Un’interpretazione che si arricchisce di significato, se si pensa, come la storica Vodret, che l’artista si sia autoritratto per tre volte. «Con ogni probabilità Caravaggio eseguì lo spettacolare dipinto, tutto giocato su spericolati e sensazionali scorci, guardando sé stesso nudo sopra uno specchio.»
Le origini del contenzioso civile e il futuro di Villa Aurora
Boncompagni Ludovisi è un’antica famiglia della nobiltà italiana. Gli attuali eredi della dinastia sono protagonisti di una causa civile che affonda le sue radici nel 1991. Il patriarca, il Principe Nicolò, ottenne dai suoi figli un prestito, di 141 milioni di lire, che i tre rampolli divisero pagandone 47 ciascuno. Data la mancata estinzione del debito, i tre figli intentarono una causa civile che portò il Principe a sottoscrivere una donazione, con oggetto il Casino dell’Aurora.
La storica villa venne divisa in tre parti uguali, due delle quali andarono a due dei figli, mentre la terza parte rimase di proprietà del padre. Nicolò Boncompagni Ludovisi, però, prima di morire modificò il testamento annullando le donazioni e dividendo la villa in due parti uguali: una per i figli e l’altra per la sua ultima moglie, Rita Jenrette. Di origine statunitense, è stata attrice, agente immobiliare e modella per Playboy.

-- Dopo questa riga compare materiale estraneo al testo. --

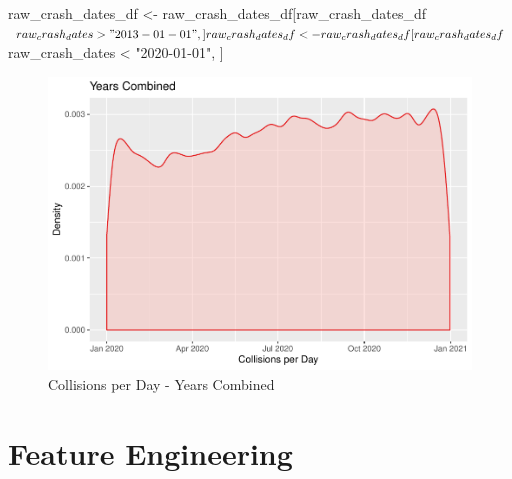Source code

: \begin{Schunk}
\begin{Sinput}
raw_crash_dates_df <- raw_crash_dates_df[raw_crash_dates_df$raw_crash_dates > "2013-01-01", ]
raw_crash_dates_df <- raw_crash_dates_df[raw_crash_dates_df$raw_crash_dates < "2020-01-01", ]
\end{Sinput}
\end{Schunk}

\begin{Schunk}
\begin{figure}

{\centering \includegraphics{RMarkdown-Group_10-Assignment_1_files/figure-latex/unnamed-chunk-6-1} 

}

\caption[Collisions per Day - Years Combined]{Collisions per Day - Years Combined}\label{fig:unnamed-chunk-6}
\end{figure}
\end{Schunk}

\hypertarget{feature-engineering}{%
\section{Feature Engineering}\label{feature-engineering}}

La vedova è conosciuta dai commercianti di via Veneto come “la Principessa Boncompagni” ed ha il merito di aver reso accessibile attraverso visite guidate ed eventi di beneficienza la villa. La Principessa parla per interposta persona e auspica che il futuro del Casino dell’Aurora veda una collaborazione fra pubblico e privato, ma soprattutto che i proprietari lo amino quanto l’ha amato lei.
Dice, infatti, a suo nome Brennan che «il Ministero dei Beni culturali sta seguendo con molta attenzione la vicenda anche se non è intervenuto in alcun modo per non interferire con l’asta.» Riguardo il futuro della Villa «lo scenario migliore, quello che credo voglia la Principessa è una via di mezzo tra i due estremi, in modo che continui a essere una residenza privata pure aprendo al pubblico.»
A questo proposito Rossella Vodret aggiunge: «So che il ministro Franceschini in qualche modo si è mosso, ma non so assolutamente cosa abbia in mente di fare. L’edificio è vincolato con la decorazione di Guercino e Caravaggio e il privato dovrà garantire l’accessibilità, nei modi e nei tempi che stabilirà (…) Non può chiudere e non far entrare più nessuno, lo escludo. Qualsiasi cosa avvenga là dentro è tutto sotto il controllo del Ministero dei Beni Culturali.»